Abstract

In Canada, Chief Medical Officers of Health (CMOHs) are responsible for protecting and promoting the health of their respective populations, but few studies have examined this role and its connections with the practice of medicine. In Canada and elsewhere, CMOHs and other public health physicians have articulated their actions as caring for their populations as patients. In order to understand the components of enacted care, this study is a functional discourse analysis of transcribed CMOH media briefings at three time points in five Canadian jurisdictions during the first full year of the COVID-19 pandemic (2020).
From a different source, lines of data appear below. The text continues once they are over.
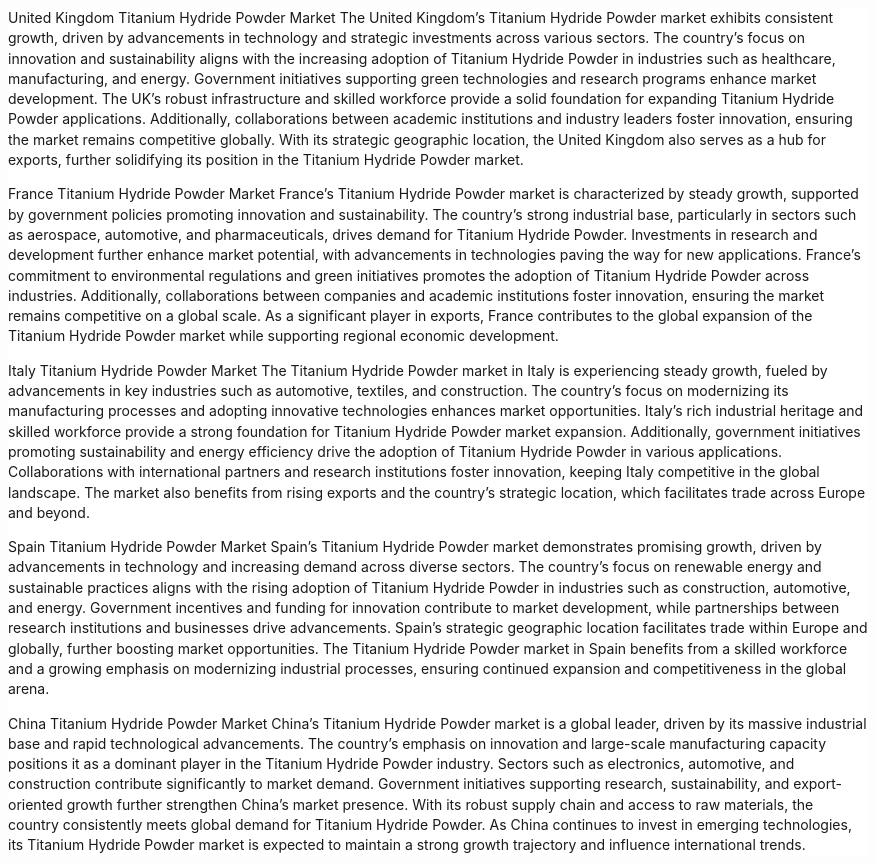 United Kingdom Titanium Hydride Powder Market
The United Kingdom’s Titanium Hydride Powder market exhibits consistent growth, driven by advancements in technology and strategic investments across various sectors. The country’s focus on innovation and sustainability aligns with the increasing adoption of Titanium Hydride Powder in industries such as healthcare, manufacturing, and energy. Government initiatives supporting green technologies and research programs enhance market development. The UK’s robust infrastructure and skilled workforce provide a solid foundation for expanding Titanium Hydride Powder applications. Additionally, collaborations between academic institutions and industry leaders foster innovation, ensuring the market remains competitive globally. With its strategic geographic location, the United Kingdom also serves as a hub for exports, further solidifying its position in the Titanium Hydride Powder market.

France Titanium Hydride Powder Market
France’s Titanium Hydride Powder market is characterized by steady growth, supported by government policies promoting innovation and sustainability. The country’s strong industrial base, particularly in sectors such as aerospace, automotive, and pharmaceuticals, drives demand for Titanium Hydride Powder. Investments in research and development further enhance market potential, with advancements in technologies paving the way for new applications. France’s commitment to environmental regulations and green initiatives promotes the adoption of Titanium Hydride Powder across industries. Additionally, collaborations between companies and academic institutions foster innovation, ensuring the market remains competitive on a global scale. As a significant player in exports, France contributes to the global expansion of the Titanium Hydride Powder market while supporting regional economic development.

Italy Titanium Hydride Powder Market
The Titanium Hydride Powder market in Italy is experiencing steady growth, fueled by advancements in key industries such as automotive, textiles, and construction. The country’s focus on modernizing its manufacturing processes and adopting innovative technologies enhances market opportunities. Italy’s rich industrial heritage and skilled workforce provide a strong foundation for Titanium Hydride Powder market expansion. Additionally, government initiatives promoting sustainability and energy efficiency drive the adoption of Titanium Hydride Powder in various applications. Collaborations with international partners and research institutions foster innovation, keeping Italy competitive in the global landscape. The market also benefits from rising exports and the country’s strategic location, which facilitates trade across Europe and beyond.

Spain Titanium Hydride Powder Market
Spain’s Titanium Hydride Powder market demonstrates promising growth, driven by advancements in technology and increasing demand across diverse sectors. The country’s focus on renewable energy and sustainable practices aligns with the rising adoption of Titanium Hydride Powder in industries such as construction, automotive, and energy. Government incentives and funding for innovation contribute to market development, while partnerships between research institutions and businesses drive advancements. Spain’s strategic geographic location facilitates trade within Europe and globally, further boosting market opportunities. The Titanium Hydride Powder market in Spain benefits from a skilled workforce and a growing emphasis on modernizing industrial processes, ensuring continued expansion and competitiveness in the global arena.

China Titanium Hydride Powder Market
China’s Titanium Hydride Powder market is a global leader, driven by its massive industrial base and rapid technological advancements. The country’s emphasis on innovation and large-scale manufacturing capacity positions it as a dominant player in the Titanium Hydride Powder industry. Sectors such as electronics, automotive, and construction contribute significantly to market demand. Government initiatives supporting research, sustainability, and export-oriented growth further strengthen China’s market presence. With its robust supply chain and access to raw materials, the country consistently meets global demand for Titanium Hydride Powder. As China continues to invest in emerging technologies, its Titanium Hydride Powder market is expected to maintain a strong growth trajectory and influence international trends.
Transcripts were coded and analysed in an iterative, comparative process to understand the content, actions and purpose of CMOH communication during media briefings. CMOHs used their public communications to enact their care of populations by “being experts” and “managing relationships”. “Being experts” involved describing disease characteristics, assessing risk and evidence, framing risk and evidence, and making judgments about intervention and exemption. “Managing relationships” involved self-regulating emotions, acknowledging the emotions of others, seeking adherence and collaboration, and setting expectations and boundaries. The findings suggest that traditional biomedical roles were performed by CMOHs in media briefings, implying the existence of a patient (or multiple patient-like relationships) and supporting further research into the processes by which public health physicians care for populations as patients.